Even Beyoncé Takes Heat

Extracted from writer Timmhotep Aku’s op-ed in VogueTeen exploring the criticism tied to Beyonce’s Black Is King and her position as an artist in a capitalist system.

…From Beyoncé, we expect rousing pop music, vocal dexterity, as well as performances and visuals filled with pageantry, glamour, elegance, attitude, and Blackness with a capital “B”…

Being Black has never been simple and in 2020, the expression of Blackness has become necessarily more politically nuanced and explicitly complicated…
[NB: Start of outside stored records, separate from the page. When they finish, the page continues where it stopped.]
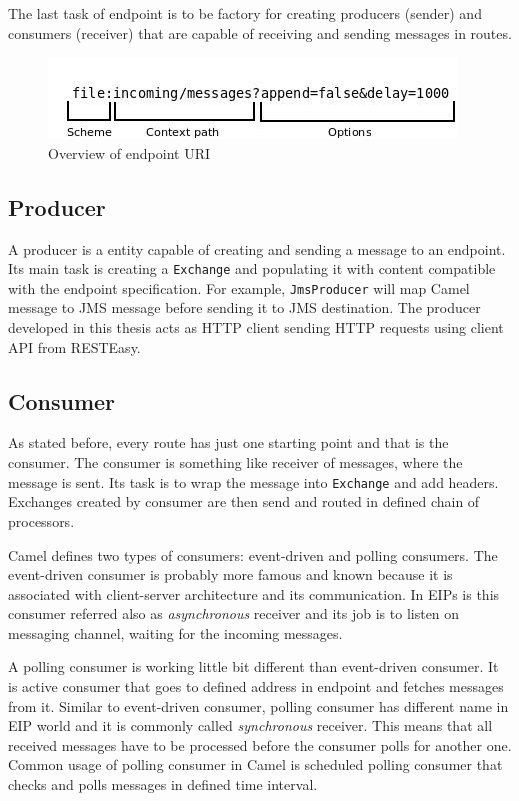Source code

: \documentclass[12pt,final,oneside]{fithesis2}
\begin{document}
The last task of endpoint is to be factory for creating producers (sender) and consumers (receiver) that are capable of receiving and sending messages in routes.

\begin{figure}
\centering
\includegraphics[width=0.9\linewidth]{images/Diagram1.jpeg}
\caption{Overview of endpoint URI}
\label{uri}
\end{figure}

\subsection*{Producer}
A producer is a entity capable of creating and sending a message to an endpoint. Its main task is creating a \texttt{Exchange} and populating it with content compatible with the endpoint specification. For example, \texttt{JmsProducer} will map Camel message to JMS message before sending it to JMS destination. The producer developed in this thesis acts as HTTP client sending HTTP requests using client API from RESTEasy.


\subsection*{Consumer} 
As stated before, every route has just one starting point and that is the consumer. The consumer is something like receiver of messages, where the message is sent. Its task is to wrap the message into \texttt{Exchange} and add headers. Exchanges created by consumer are then send and routed in defined chain of processors.

Camel defines two types of consumers: event-driven and polling consumers. The event-driven consumer is probably more famous and known because it is associated with client-server architecture and its communication. In EIPs is this consumer referred also as \textit{asynchronous} receiver and its job is to listen on messaging channel, waiting for the incoming messages.

A polling consumer is working little bit different than event-driven consumer. It is active consumer that goes to defined address in endpoint and fetches messages from it. Similar to event-driven consumer, polling consumer has different name in EIP world and it is commonly called \textit{synchronous} receiver. This means that all received messages have to be processed before the consumer polls for another one. Common usage of polling consumer in Camel is scheduled polling consumer that checks and polls messages in defined time interval.
\end{document}
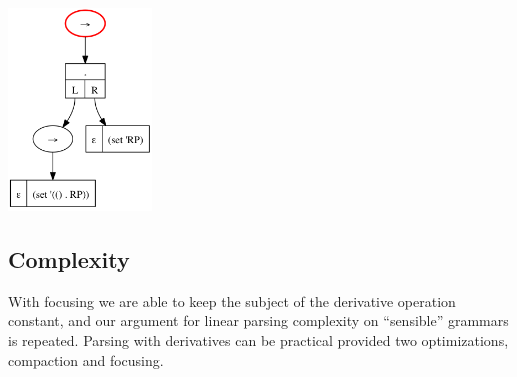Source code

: \begin{center}
 \includegraphics[width=1.5in]{parens-short-step-4-f.png}
\end{center}

\subsection{Complexity}

With focusing we are able to keep the subject of the derivative operation
constant, and our argument for linear parsing complexity on ``sensible''
grammars is repeated.
%
Parsing with derivatives can be practical provided two optimizations,
compaction and focusing.

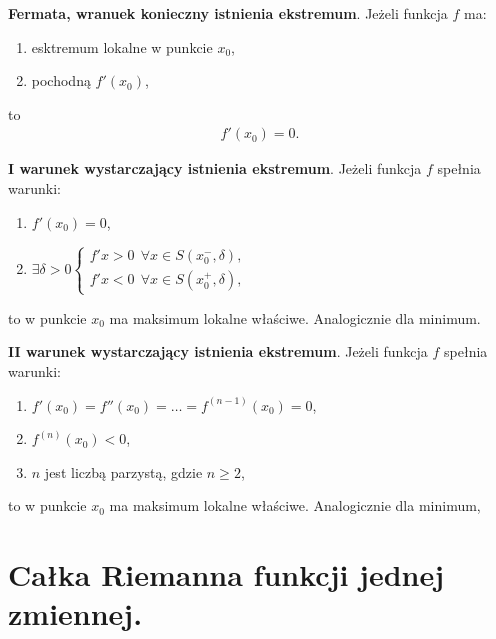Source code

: \documentclass[12pt]{article}
\begin{document}
    \begin{theorem}
        \textbf{Fermata, wranuek konieczny istnienia ekstremum}. Jeżeli funkcja $f$ ma:
        \begin{enumerate}
            \item esktremum lokalne w punkcie $x_0$,
            \item pochodną $f'(x_0)$,
        \end{enumerate}
        to
        \begin{align*}
            f'(x_0) = 0.
        \end{align*}
    \end{theorem}

    \begin{theorem}
        \textbf{I warunek wystarczający istnienia ekstremum}. Jeżeli funkcja $f$ spełnia warunki:
        \begin{enumerate}
            \item $f'(x_0) = 0$,
            \item $\exists \delta > 0
            \left\{\begin{matrix}
                       f'{x} > 0 ~~ \forall x \in  S(x^{-}_0, \delta), \\
                       f'{x} < 0 ~~ \forall x \in  S(x^{+}_0, \delta),
            \end{matrix}\right.$
        \end{enumerate}
        to w punkcie $x_0$ ma maksimum lokalne właściwe. Analogicznie dla minimum.
    \end{theorem}

    \begin{theorem}
        \textbf{II warunek wystarczający istnienia ekstremum}. Jeżeli funkcja $f$ spełnia warunki:
        \begin{enumerate}
            \item $f'(x_0) = f''(x_0) = \dots = f^{(n-1)}(x_0) = 0$,
            \item $f^{(n)}(x_0) < 0$,
            \item $n$ jest liczbą parzystą, gdzie $n \geq 2$,
        \end{enumerate}
        to w punkcie $x_0$ ma maksimum lokalne właściwe. Analogicznie dla minimum,
    \end{theorem}

    \newpage

    \section{Całka Riemanna funkcji jednej zmiennej.}
\end{document}
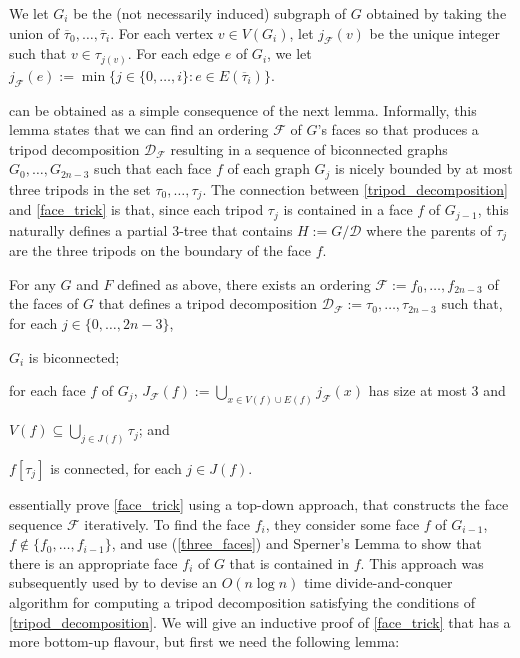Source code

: \documentclass{patmorin}
\begin{document}
We let $G_i$ be the (not necessarily induced) subgraph of $G$ obtained by taking the union of $\overline{\tau}_0,\ldots,\overline{\tau}_i$.  For each vertex $v\in V(G_i)$, let $j_\mathcal{F}(v)$ be the unique integer such that $v\in \tau_{j(v)}$. For each edge $e$ of $G_i$, we let $j_\mathcal{F}(e):=\min\{j\in\{0,\ldots,i\}:e\in E(\overline{\tau}_i)\}$.

 can be obtained as a simple consequence of the next lemma. Informally, this lemma states that we can find an ordering $\mathcal{F}$ of $G$'s faces so that produces a tripod decomposition $\mathcal{D}_\mathcal{F}$ resulting in a sequence of biconnected graphs $G_0,\ldots,G_{2n-3}$ such that each face $f$ of each graph $G_j$ is nicely bounded by at most three tripods in the set $\tau_0,\ldots,\tau_j$.  The connection between \cref{tripod_decomposition} and \cref{face_trick} is that, since each tripod $\tau_j$ is contained in a face $f$ of $G_{j-1}$, this naturally defines a partial $3$-tree that contains $H:=G/\mathcal{D}$ where the parents of $\tau_j$ are the three tripods on the boundary of the face $f$.

\begin{lem}\label{face_trick}
  For any $G$ and $F$ defined as above, there exists an ordering $\mathcal{F}:=f_0,\ldots,f_{2n-3}$ of the faces of $G$ that defines a tripod decomposition $\mathcal{D}_\mathcal{F}:=\tau_0,\ldots,\tau_{2n-3}$ such that, for each $j\in\{0,\ldots,2n-3\}$,
  \begin{compactenum}[(i)]
    \item \label{biconnected} $G_i$ is biconnected;
    \item \label{three_faces} for each face $f$ of $G_j$, $J_\mathcal{F}(f):=\bigcup_{x\in V(f)\cup E(f)} j_\mathcal{F}(x)$ has size at most $3$ and
    \begin{compactenum}[(a)]
      \item $V(f)\subseteq \bigcup_{j\in J(f)} \tau_{j}$; and
      \item $f[\tau_{j}]$ is connected, for each $j\in J(f)$.
    \end{compactenum}
  \end{compactenum}
\end{lem}

\citet{dujmovic.joret.ea:planar} essentially prove \cref{face_trick} using a top-down approach, that constructs the face sequence $\mathcal{F}$ iteratively.  To find the face $f_i$, they consider some face $f$ of $G_{i-1}$, $f\not\in\{f_0,\ldots,f_{i-1}\}$, and use (\ref{three_faces}) and Sperner's Lemma to show that there is an appropriate face $f_i$ of $G$ that is contained in $f$.  This approach was subsequently used by \citet{morin:fast} to devise an $O(n\log n)$ time divide-and-conquer algorithm for computing a tripod decomposition satisfying the conditions of \cref{tripod_decomposition}.  We will give an inductive proof of \cref{face_trick} that has a more bottom-up flavour, but first we need the following lemma:
\end{document}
In this era of critical (and hypercritical) thinking and social media reaction (and overreaction), being a Black celebrity with good intentions just isn’t good enough. Those with loud voices and big platforms are being challenged to read the room — and some books — before they speak their minds or express their solidarity through art). There was a time when fame afforded stars the benefit of the doubt if they engaged with the topics du jour in less than sophisticated ways but celebrity isn’t the shield it once was. The shield has become a target as we collectively wait for our faves to put a foot in their mouths. We expect them to disappoint us and we almost anticipate them playing themselves — and even our beloved Beyoncé is not exempt from the intensified scrutiny of 2020…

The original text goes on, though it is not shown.